Leia abaixo a íntegra do documento aprovado no DN:
Pela terceira vez na última década, o Congresso Nacional coloca agora em pauta a discussão da reforma do sistema político e eleitoral brasileiro. A conjuntura atual levanta a possibilidade de que a reforma política possa ter alguns avanços significativos. São sinais disso: os resultados favoráveis da Comissão Especial de Reforma Política no Senado, as perspectivas promissoras da Comissão Especial na Câmara, as articulações de partidos de esquerda e centro-esquerda, as movimentações nos outros partidos, as manifestações de entidades, movimentos e personalidades influentes na sociedade, a disposição do companheiro Lula de se dedicar intensamente ao tema.
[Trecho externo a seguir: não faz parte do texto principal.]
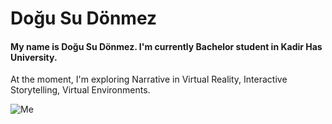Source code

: # Doğu Su Dönmez

#### My name is Doğu Su Dönmez. I'm currently Bachelor student in Kadir Has University. 

At the moment, I'm exploring Narrative in Virtual Reality, Interactive Storytelling, Virtual Environments.

![Me]([https://myoctocat.com/assets/images/base-octocat.svg](https://github.com/drdogusu/drdogusu.github.io/blob/main/WhatsApp%20Image%202024-08-10%20at%2020.36.01_5a7042ef.jpg?raw=true))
O atual sistema contém virtudes que precisam ser preservadas, entre elas o sistema de proporcionalidade nas eleições parlamentares, o voto obrigatório, a ausência de cláusula de barreira. Possui distorções que precisam ser corrigidas, entre elas a sub-representação de mulheres, de negros e de outros largos segmentos da sociedade; o enfraquecimento dos partidos políticos; as distorções na representação popular no plano federativo que não atendem ao princípio de “uma pessoa, um voto”; a falta de limitação do número de mandatos legislativos; a atribuição de câmara revisora em todas as questões ao Senado; o excessivo tempo de mandato e de número de senadores por estado e a forma de eleição de seus suplentes. Possui vícios que precisam ser eliminados, como o financiamento privado que superpotencializa a influência do grande capital na política e que favorece a corrupção.
O Diretório Nacional do PT entende que devem, o partido e suas bancadas na Câmara dos Deputados e no Senado Federal, concentrar-se especialmente na defesa: do financiamento público exclusivo das campanhas eleitorais; do voto em lista partidária preordenada no sistema proporcional, garantindo a representação paritária das mulheres e objetivando o recorte étnico-racial; da fidelidade partidária; das medidas que promovam e facilitem a participação popular no processo político, como as leis de iniciativa popular, plebiscitos, referendos, a institucionalização de conselhos, conferências, orçamentos participativos.